RECORDS TO USE Block Start

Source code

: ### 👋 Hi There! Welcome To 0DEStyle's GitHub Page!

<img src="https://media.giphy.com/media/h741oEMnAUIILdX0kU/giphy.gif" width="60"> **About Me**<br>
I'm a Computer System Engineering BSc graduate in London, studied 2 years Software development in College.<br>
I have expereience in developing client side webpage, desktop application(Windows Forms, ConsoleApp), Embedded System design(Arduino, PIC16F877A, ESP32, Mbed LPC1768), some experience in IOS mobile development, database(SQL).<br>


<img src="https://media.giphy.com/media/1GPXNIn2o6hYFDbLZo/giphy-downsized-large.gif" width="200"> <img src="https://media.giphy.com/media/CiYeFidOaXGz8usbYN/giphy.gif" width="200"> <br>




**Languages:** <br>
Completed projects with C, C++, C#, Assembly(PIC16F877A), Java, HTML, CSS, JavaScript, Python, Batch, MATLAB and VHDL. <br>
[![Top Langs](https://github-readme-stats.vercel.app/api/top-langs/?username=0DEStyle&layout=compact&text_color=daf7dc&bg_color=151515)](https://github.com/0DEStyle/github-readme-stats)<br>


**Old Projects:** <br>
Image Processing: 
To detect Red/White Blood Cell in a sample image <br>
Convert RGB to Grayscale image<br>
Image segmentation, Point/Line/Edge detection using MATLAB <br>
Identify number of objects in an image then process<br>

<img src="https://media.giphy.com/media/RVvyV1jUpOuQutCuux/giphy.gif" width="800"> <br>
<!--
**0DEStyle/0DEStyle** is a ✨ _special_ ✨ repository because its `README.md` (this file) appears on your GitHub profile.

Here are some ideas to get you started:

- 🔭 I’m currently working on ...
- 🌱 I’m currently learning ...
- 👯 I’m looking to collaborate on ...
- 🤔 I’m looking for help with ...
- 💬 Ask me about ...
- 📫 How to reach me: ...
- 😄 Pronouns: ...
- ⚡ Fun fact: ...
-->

RECORDS TO USE Block End

YOUR ASSIGNMENT —
Each line from the one with "- 👯 I’m looking to collaborate on ..." through the last line of the records must be written out word for word. Include nothing else.

TASK OUTPUT —
- 👯 I’m looking to collaborate on ...
- 🤔 I’m looking for help with ...
- 💬 Ask me about ...
- 📫 How to reach me: ...
- 😄 Pronouns: ...
- ⚡ Fun fact: ...
-->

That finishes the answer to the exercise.